::: Data for analysis :::

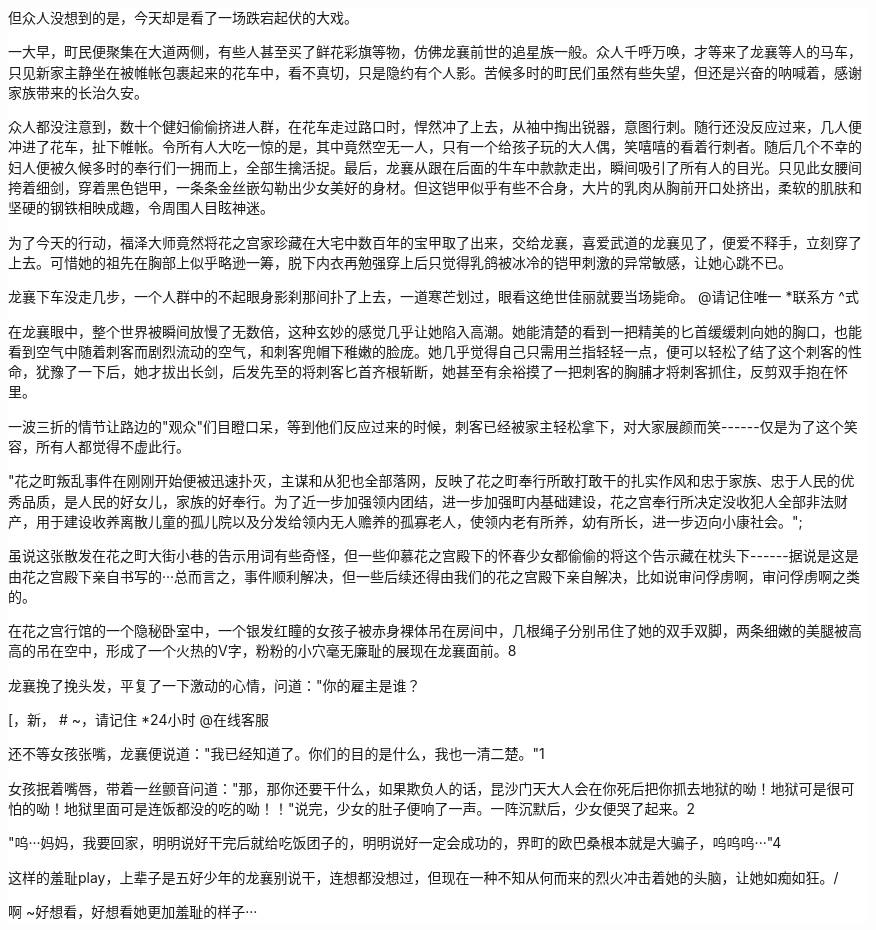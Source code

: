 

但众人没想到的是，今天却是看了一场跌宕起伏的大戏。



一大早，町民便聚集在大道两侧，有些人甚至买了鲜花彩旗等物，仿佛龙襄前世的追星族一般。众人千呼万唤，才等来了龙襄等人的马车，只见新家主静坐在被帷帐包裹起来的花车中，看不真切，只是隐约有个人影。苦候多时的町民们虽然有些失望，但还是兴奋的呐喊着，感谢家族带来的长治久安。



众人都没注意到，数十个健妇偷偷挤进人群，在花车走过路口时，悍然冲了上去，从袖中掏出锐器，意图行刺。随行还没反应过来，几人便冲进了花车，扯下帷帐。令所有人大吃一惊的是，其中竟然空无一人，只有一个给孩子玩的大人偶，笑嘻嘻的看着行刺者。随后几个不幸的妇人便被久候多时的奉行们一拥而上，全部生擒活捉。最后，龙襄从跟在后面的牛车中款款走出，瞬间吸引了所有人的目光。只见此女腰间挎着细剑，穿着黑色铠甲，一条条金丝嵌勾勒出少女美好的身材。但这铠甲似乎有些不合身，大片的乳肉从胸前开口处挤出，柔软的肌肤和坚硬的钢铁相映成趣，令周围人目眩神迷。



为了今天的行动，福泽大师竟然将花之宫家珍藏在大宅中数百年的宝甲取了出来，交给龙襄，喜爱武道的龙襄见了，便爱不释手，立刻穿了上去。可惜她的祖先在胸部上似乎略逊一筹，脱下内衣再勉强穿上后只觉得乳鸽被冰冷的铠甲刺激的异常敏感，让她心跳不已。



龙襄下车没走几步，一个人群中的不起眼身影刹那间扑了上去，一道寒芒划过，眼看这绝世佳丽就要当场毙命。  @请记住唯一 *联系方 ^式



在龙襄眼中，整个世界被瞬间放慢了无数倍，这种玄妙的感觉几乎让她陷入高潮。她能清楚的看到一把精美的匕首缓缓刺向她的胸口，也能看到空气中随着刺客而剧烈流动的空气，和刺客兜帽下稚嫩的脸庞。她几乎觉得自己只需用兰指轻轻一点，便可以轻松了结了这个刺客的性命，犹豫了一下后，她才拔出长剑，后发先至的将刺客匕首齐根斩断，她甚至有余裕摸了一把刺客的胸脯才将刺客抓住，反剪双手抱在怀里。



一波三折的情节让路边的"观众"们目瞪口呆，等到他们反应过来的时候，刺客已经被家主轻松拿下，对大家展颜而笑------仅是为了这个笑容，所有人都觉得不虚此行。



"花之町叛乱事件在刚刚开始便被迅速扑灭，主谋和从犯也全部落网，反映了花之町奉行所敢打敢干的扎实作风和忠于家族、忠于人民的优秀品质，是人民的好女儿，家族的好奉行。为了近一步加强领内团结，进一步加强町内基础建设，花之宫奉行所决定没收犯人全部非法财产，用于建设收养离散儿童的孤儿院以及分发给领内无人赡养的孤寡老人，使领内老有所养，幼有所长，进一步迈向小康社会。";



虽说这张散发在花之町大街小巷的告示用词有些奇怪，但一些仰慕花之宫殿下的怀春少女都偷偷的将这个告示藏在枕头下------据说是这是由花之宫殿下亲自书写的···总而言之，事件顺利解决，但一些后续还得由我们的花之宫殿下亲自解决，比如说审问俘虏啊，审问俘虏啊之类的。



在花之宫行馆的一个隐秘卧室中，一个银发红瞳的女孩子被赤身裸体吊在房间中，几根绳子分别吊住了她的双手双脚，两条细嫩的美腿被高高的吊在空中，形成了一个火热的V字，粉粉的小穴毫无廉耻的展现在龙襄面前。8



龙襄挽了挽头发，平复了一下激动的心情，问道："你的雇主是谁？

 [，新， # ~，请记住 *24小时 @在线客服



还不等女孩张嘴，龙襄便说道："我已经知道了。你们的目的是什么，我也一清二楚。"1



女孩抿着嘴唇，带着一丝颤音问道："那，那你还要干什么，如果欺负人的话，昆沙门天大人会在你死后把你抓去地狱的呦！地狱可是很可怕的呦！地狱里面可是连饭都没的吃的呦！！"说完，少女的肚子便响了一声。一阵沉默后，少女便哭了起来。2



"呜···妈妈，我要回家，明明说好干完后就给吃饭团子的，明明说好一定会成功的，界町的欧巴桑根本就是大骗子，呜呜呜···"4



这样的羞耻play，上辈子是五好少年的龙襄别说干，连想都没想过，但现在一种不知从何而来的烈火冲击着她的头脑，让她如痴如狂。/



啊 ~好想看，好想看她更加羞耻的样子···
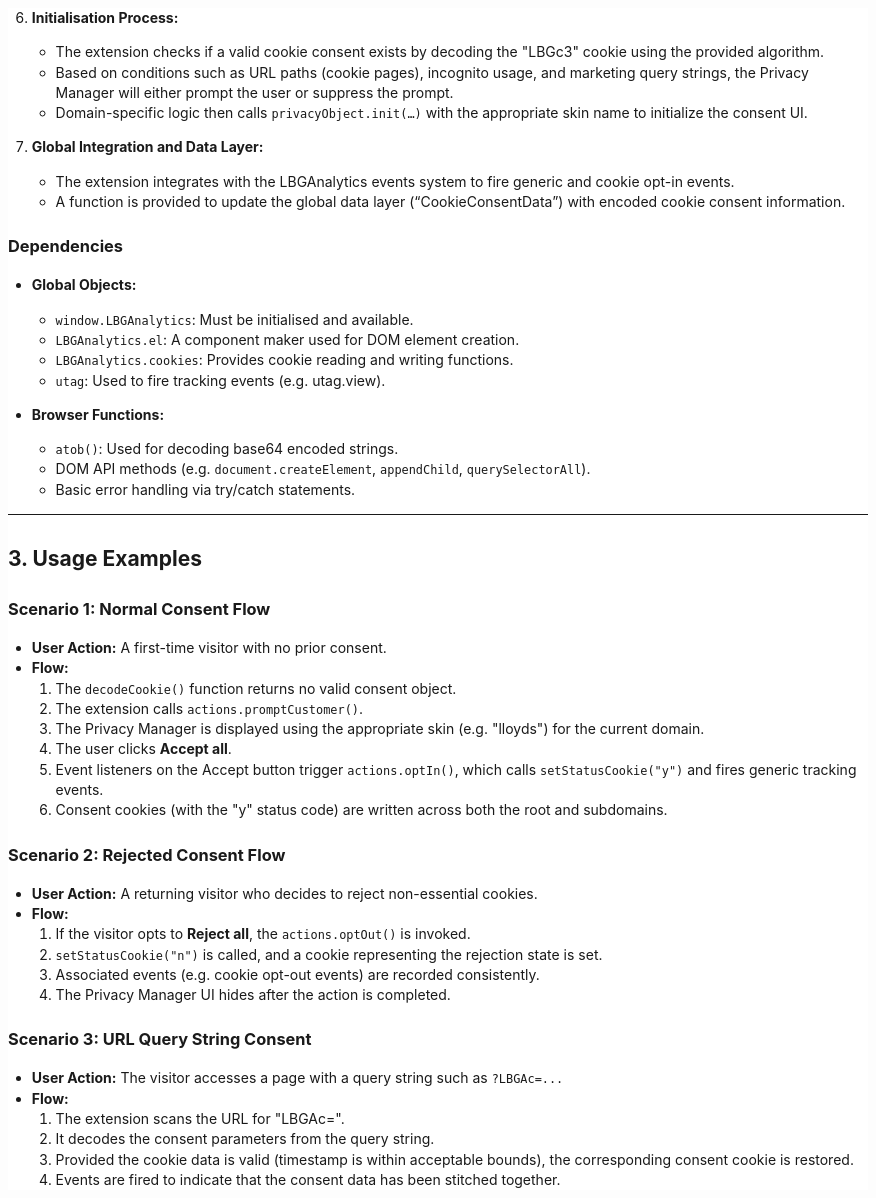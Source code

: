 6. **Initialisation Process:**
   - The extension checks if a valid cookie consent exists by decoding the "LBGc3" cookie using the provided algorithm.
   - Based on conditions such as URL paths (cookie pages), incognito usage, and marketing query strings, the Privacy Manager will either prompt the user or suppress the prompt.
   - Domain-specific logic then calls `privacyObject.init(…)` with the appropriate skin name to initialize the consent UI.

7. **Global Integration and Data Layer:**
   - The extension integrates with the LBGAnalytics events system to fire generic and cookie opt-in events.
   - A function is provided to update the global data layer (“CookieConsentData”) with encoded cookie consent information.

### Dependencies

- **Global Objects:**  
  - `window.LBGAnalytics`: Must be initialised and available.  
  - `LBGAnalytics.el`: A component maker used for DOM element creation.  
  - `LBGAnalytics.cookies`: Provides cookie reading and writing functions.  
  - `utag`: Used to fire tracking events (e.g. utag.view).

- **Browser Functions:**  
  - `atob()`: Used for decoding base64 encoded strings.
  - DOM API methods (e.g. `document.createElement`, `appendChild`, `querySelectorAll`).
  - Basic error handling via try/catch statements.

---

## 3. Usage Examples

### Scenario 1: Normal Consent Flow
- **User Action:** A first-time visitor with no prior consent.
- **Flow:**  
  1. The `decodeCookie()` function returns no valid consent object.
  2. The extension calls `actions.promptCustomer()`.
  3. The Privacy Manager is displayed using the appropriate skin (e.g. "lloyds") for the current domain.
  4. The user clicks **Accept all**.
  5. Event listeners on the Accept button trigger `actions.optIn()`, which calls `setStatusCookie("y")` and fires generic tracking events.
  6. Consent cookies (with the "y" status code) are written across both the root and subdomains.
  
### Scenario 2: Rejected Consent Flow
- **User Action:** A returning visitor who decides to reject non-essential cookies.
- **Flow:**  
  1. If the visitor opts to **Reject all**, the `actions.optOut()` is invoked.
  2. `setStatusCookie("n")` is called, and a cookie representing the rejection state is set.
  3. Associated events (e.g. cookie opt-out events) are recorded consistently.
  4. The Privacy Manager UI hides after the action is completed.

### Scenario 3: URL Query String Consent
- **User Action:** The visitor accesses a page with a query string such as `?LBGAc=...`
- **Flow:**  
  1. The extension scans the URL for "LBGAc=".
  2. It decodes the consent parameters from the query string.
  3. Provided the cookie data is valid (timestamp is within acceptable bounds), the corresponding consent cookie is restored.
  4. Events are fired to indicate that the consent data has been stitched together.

:::

--- Problem to solve ---
Output exactly the lines from the first line of the records through the line containing "一大早，町民便聚集在大道两侧". Leave out every picture.

--- Output of the task ---
Source code

: 

但众人没想到的是，今天却是看了一场跌宕起伏的大戏。



一大早，町民便聚集在大道两侧，有些人甚至买了鲜花彩旗等物，仿佛龙襄前世的追星族一般。众人千呼万唤，才等来了龙襄等人的马车，只见新家主静坐在被帷帐包裹起来的花车中，看不真切，只是隐约有个人影。苦候多时的町民们虽然有些失望，但还是兴奋的呐喊着，感谢家族带来的长治久安。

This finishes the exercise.